Person 1: Getting hit by cars on my bike. I almost get hit every day. Cars and potholes. And you know, in the first decades of cars, people were against them. I was just listening to this podcast at 99% Invisible about anti-car activism in the ’20s. The roads had been slow up to that point, and kids would run into the street. And these pamphlets were like, “Do mothers have to sacrifice our children to the motorcar?”

Person 2: I was just reading about how after World War II, the government could have chosen to support public transit or cars, and they chose cars. And Firestone bought up all these railway tracks and tore them out.

Person 1: Right, GM and Firestone bought up railway tracks and streetcar tracks and shut them down. That’s why the G train in Brooklyn is the way it is — there used to be streetcars [that went other places people needed to go]. LA sprawl was enabled by streetcars.

Person 2: And now a lot of cities are trying to get it back.

Person 1: Right, and they’re going to have to spend millions of dollars. 


[Person 1 in the conversation above is Person 2 in the conversation below. Sorry about that.]


Person 1: I heard a Republican minister was telling his congregation that global warming was the sign of the Second Coming of Christ.

Person 2: Like all things being made new —

Person 1: — Instead of all things being burned to a crisp. Impending glory instead of impending doom. I think the kids are the ones who really feel it. In schools, they’re exhorting kids to save the earth.

Person 2: Oh yeah, I remember — did you have that book in school, 50 Things Kids Can Do to Save the Earth? It was like, “Turn the water off when you brush your teeth,” and that’s good, but it’s not gonna save the earth.

Person 1: That’s too much.  Don’t put that on them, saving the earth. Just teach them how to live right, to do the right thing because it’s right.


Today’s poem: 

Hope comes later locked

into the body of someone

younger like an achievement

you push it forward

your job is making

their I mean mine

I have always said

I’m sending them out

it isn’t enough

a fragment of hope

lodged in each chest

wall like shrapnel to do

something about later

the children of later

the people of

the future locked in

a molecular chain

as long as the whirlwind

and bound to itself

the need we breathe

the need we give birth

I’m thinking about it

I’m still thinking about it

here comes the lock

locking you to the future

I mean I mind

I have always said

this is a job

for someone else

Climate Anxiety Counseling: Reflections on Week 3

Part 1: Mutual Aid and Human Nature

            Early this week, a man who stopped at the booth spoke to me eagerly and passionately about the rescue of blueback herring in RI, with which he’s been involved for several years. “There’s this dam that they can’t get over,” he told me, “and we scoop them out and bring them up above the dam so they can get into the 10 Mile River and the spawning grounds above that.

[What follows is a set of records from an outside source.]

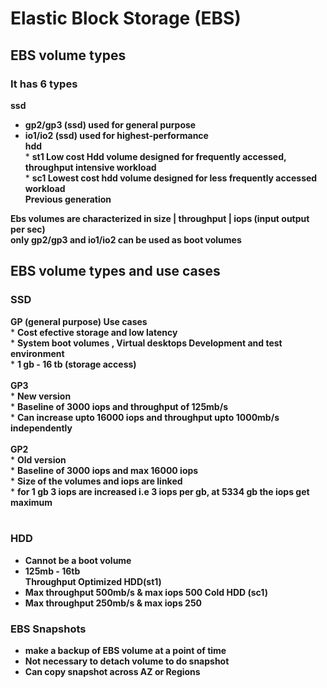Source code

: # Elastic Block Storage (EBS) 
## EBS volume types<br>
### It has 6 types
 **ssd**<br>
*  **gp2/gp3 (ssd) used for general purpose**<br> 
* **io1/io2 (ssd) used for highest-performance**<br>
    **hdd**<br>
      * **st1 Low cost Hdd volume designed for frequently accessed, throughput intensive workload**<br>
      * **sc1 Lowest cost hdd volume designed for less frequently accessed workload**<br>
    **Previous generation**<br>

**Ebs volumes are characterized in size | throughput | iops (input output per sec)**<br>
**only gp2/gp3 and io1/io2 can be used as boot volumes**<br> 

## EBS volume types and use cases
### SSD
   
  **GP (general purpose) Use cases**<br>
       * **Cost efective storage and low latency**<br> 
       * **System boot volumes , Virtual desktops Development and test environment**<br> 
       * **1 gb - 16 tb (storage access)**<br/><br/>
     **GP3**<br> 
       * **New version**<br>
       * **Baseline of 3000 iops and throughput of 125mb/s**<br>
       * **Can increase upto 16000 iops and throughput upto 1000mb/s independently**<br/><br> 
     **GP2**<br> 
       * **Old version**<br> 
       * **Baseline of 3000 iops and max 16000 iops**<br>
       * **Size of the volumes and iops are linked**<br> 
       * **for 1 gb 3 iops are increased i.e 3 iops per gb, at 5334 gb the iops get maximum**<br/><br>
### HDD  

* **Cannot be a boot volume**<br>
* **125mb - 16tb**<br>
**Throughput Optimized HDD(st1)**<br> 
* **Max throughput 500mb/s & max iops 500 Cold HDD (sc1)**<br>
* **Max throughput 250mb/s & max iops 250**<br>
### EBS Snapshots
  * **make a backup of EBS volume at a point of time**<br/>
  * **Not necessary to detach volume to do snapshot**<br/> 
  * **Can copy snapshot across AZ or Regions**<br/> 
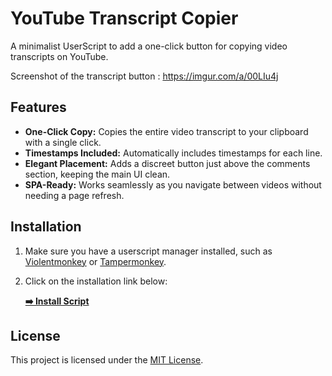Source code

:# YouTube Transcript Copier

A minimalist UserScript to add a one-click button for copying video transcripts on YouTube.

Screenshot of the transcript button : https://imgur.com/a/00LIu4j

## Features

*   **One-Click Copy:** Copies the entire video transcript to your clipboard with a single click.
*   **Timestamps Included:** Automatically includes timestamps for each line.
*   **Elegant Placement:** Adds a discreet button just above the comments section, keeping the main UI clean.
*   **SPA-Ready:** Works seamlessly as you navigate between videos without needing a page refresh.

## Installation

1.  Make sure you have a userscript manager installed, such as [Violentmonkey](https://violentmonkey.github.io/) or [Tampermonkey](https://www.tampermonkey.net/).
2.  Click on the installation link below:

    **[➡️ Install Script](https://github.com/Kalcinator/Youtube-Script-Copier/blob/main/youtube_transcript_copier.js)**

## License

This project is licensed under the [MIT License](LICENSE).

The Omega Pond dam is over a hundred years old, and they still come back every year to spawn, during the month of April — toward the end of March, the beginning of April, we start looking out for them. I work two jobs, and I still make time to do this. One guy’s been doing it for 40 years.” Another man had come up to the booth while the first was talking to me, and he said something like, “It weeds out the weak ones”* –which, considering that humans actually lift the fish up over the falls in laundry baskets, seemed like a loose statement–and began to make some kind of analogy to the people he saw around him in Kennedy Plaza.

            “Or,” I said when I could, “you could look at it like, the herring get to survive because another species helps them.”

            “But who’s gonna help us?” he said. And I said, realizing it as I said it, “We’re already being helped. The trees help us breathe, the water helps control our temperatures, plants and animals help us eat, birds help us not get totally destroyed by insects.”

            I hastened to add that I didn’t mean I thought they were doing it on purpose, or for us. It would be easy for this perception to go down an 18th/19th-century Christian road of humans as the pinnacle and purpose of creation, when the reality I’m describing is the opposite: we are wholly interdependent, wholly dwelling in ecologies, even ecologies we’ve disrupted. A dirty, messy house is still a house. And the most Ayn Randian, Rand Paulian, rugged individualist is wholly dependent in a thousand ways on  the respiration cycles of trees, on the reproductive organs of plants, on the muscle tissue of animals, on the filtration systems of water and soil.

             Later this week, another person used the phrase, “Only the strong will survive,” and though she qualified it later as adaptive strength in general rather than physical strength or endurance, that’s an interpretation of Darwinism that seems everpresent in the DNA of American thought. In some senses, of course, it’s true: in dangerous and destructive circumstances, physical strength and endurance and determination will help you survive; ferocity may well be of use; fragility or rigidity may be your downfall. This is the narrative of the zombie apocalypse and the doomsday prepper. But–just like humans ourselves–it’s part of the story, not the whole. Thinking and behaving assistively, mutually, interdependently, is also a strength.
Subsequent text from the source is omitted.